Restate word for word the entries below, starting with the line with "I'm an AI &" and continuing through the line with "My expertise ranges". Include both of those lines and no others.

Collected data
──────────

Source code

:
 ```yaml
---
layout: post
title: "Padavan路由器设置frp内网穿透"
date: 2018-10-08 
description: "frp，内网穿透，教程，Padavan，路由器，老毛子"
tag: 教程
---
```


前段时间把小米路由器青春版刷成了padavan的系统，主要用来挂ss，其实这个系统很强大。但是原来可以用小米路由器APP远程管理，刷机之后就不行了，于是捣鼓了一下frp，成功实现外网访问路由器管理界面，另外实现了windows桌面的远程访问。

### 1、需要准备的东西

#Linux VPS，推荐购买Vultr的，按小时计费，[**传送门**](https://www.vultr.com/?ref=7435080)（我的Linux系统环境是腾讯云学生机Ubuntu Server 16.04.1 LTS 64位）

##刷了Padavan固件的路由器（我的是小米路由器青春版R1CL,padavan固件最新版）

──────────

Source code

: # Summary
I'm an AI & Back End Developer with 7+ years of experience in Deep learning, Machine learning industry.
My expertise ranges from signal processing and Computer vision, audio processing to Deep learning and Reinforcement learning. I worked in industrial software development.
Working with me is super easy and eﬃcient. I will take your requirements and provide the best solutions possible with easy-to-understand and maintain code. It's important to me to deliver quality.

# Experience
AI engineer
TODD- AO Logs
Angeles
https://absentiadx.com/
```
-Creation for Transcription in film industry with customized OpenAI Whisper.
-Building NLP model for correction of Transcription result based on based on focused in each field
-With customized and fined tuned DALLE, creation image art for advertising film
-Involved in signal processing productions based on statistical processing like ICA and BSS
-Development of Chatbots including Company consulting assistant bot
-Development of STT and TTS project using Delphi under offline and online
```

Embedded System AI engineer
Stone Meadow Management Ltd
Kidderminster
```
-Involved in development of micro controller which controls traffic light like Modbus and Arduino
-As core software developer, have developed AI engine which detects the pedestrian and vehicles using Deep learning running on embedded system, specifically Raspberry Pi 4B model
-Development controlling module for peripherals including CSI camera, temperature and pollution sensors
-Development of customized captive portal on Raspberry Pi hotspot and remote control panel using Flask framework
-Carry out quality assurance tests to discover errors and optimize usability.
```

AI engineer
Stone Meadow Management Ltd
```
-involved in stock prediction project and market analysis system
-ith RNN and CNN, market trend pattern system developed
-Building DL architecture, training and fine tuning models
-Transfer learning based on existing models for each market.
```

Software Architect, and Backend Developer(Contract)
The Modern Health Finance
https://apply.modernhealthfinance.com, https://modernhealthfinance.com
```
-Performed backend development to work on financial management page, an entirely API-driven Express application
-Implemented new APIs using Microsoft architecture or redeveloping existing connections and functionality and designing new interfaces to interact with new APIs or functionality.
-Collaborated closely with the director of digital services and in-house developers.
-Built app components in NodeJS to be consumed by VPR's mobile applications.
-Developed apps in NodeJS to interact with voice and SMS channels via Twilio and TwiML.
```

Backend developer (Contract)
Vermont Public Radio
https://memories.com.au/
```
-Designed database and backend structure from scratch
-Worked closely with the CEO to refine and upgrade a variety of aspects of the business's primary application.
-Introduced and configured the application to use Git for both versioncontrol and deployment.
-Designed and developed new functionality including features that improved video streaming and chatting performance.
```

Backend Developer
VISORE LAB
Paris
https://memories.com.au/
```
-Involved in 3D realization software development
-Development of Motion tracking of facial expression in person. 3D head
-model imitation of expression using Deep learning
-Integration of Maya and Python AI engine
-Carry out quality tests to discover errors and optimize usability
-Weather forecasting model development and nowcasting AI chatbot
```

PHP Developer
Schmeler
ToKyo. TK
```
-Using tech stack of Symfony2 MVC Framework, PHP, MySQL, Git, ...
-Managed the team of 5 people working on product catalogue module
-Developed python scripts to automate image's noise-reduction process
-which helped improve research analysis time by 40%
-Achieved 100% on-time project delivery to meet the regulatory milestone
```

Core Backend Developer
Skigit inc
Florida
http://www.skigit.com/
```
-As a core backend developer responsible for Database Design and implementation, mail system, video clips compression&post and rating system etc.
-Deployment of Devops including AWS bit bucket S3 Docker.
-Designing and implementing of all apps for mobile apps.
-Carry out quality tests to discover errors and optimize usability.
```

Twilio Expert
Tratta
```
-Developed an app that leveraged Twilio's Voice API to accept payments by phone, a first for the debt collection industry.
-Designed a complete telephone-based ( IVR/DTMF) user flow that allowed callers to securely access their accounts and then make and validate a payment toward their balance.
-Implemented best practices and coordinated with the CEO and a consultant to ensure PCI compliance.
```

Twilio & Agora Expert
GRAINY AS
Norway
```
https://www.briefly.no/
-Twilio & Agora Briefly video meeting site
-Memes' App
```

──────────

OUTPUT BELOW =>
I'm an AI & Back End Developer with 7+ years of experience in Deep learning, Machine learning industry.
My expertise ranges from signal processing and Computer vision, audio processing to Deep learning and Reinforcement learning. I worked in industrial software development.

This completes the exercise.